+++ Provided information +++
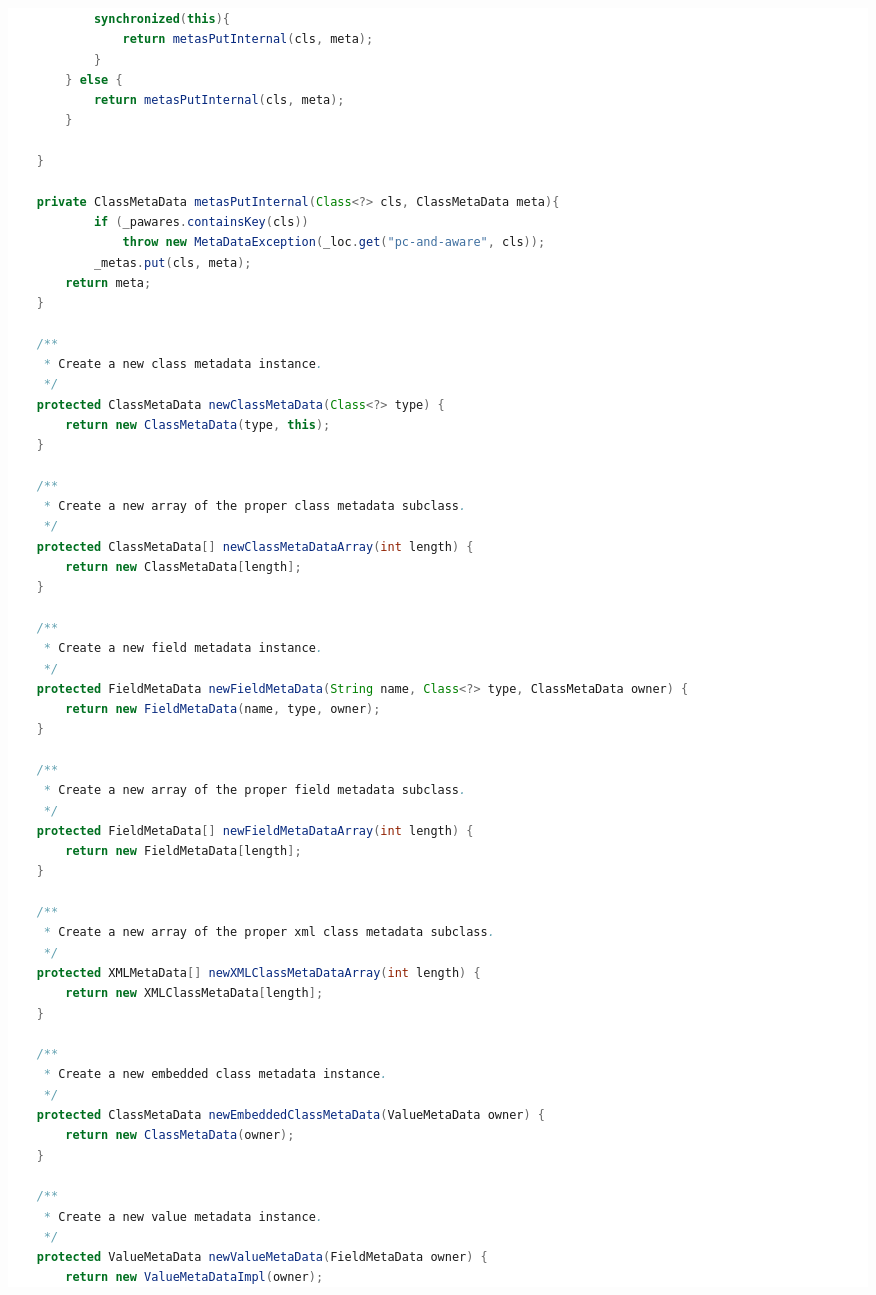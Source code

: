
 ```java
            synchronized(this){
                return metasPutInternal(cls, meta);
            }
        } else {
            return metasPutInternal(cls, meta);
        }
            
    }

    private ClassMetaData metasPutInternal(Class<?> cls, ClassMetaData meta){
            if (_pawares.containsKey(cls))
                throw new MetaDataException(_loc.get("pc-and-aware", cls));
            _metas.put(cls, meta);
        return meta;
    }

    /**
     * Create a new class metadata instance.
     */
    protected ClassMetaData newClassMetaData(Class<?> type) {
        return new ClassMetaData(type, this);
    }

    /**
     * Create a new array of the proper class metadata subclass.
     */
    protected ClassMetaData[] newClassMetaDataArray(int length) {
        return new ClassMetaData[length];
    }

    /**
     * Create a new field metadata instance.
     */
    protected FieldMetaData newFieldMetaData(String name, Class<?> type, ClassMetaData owner) {
        return new FieldMetaData(name, type, owner);
    }

    /**
     * Create a new array of the proper field metadata subclass.
     */
    protected FieldMetaData[] newFieldMetaDataArray(int length) {
        return new FieldMetaData[length];
    }

    /**
     * Create a new array of the proper xml class metadata subclass.
     */
    protected XMLMetaData[] newXMLClassMetaDataArray(int length) {
        return new XMLClassMetaData[length];
    }

    /**
     * Create a new embedded class metadata instance.
     */
    protected ClassMetaData newEmbeddedClassMetaData(ValueMetaData owner) {
        return new ClassMetaData(owner);
    }

    /**
     * Create a new value metadata instance.
     */
    protected ValueMetaData newValueMetaData(FieldMetaData owner) {
        return new ValueMetaDataImpl(owner);
```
+++
▶ _Your task_: Please determine how many lines in the entries contain the word "this" and reply with that figure alone.

▶ _Task response_: 2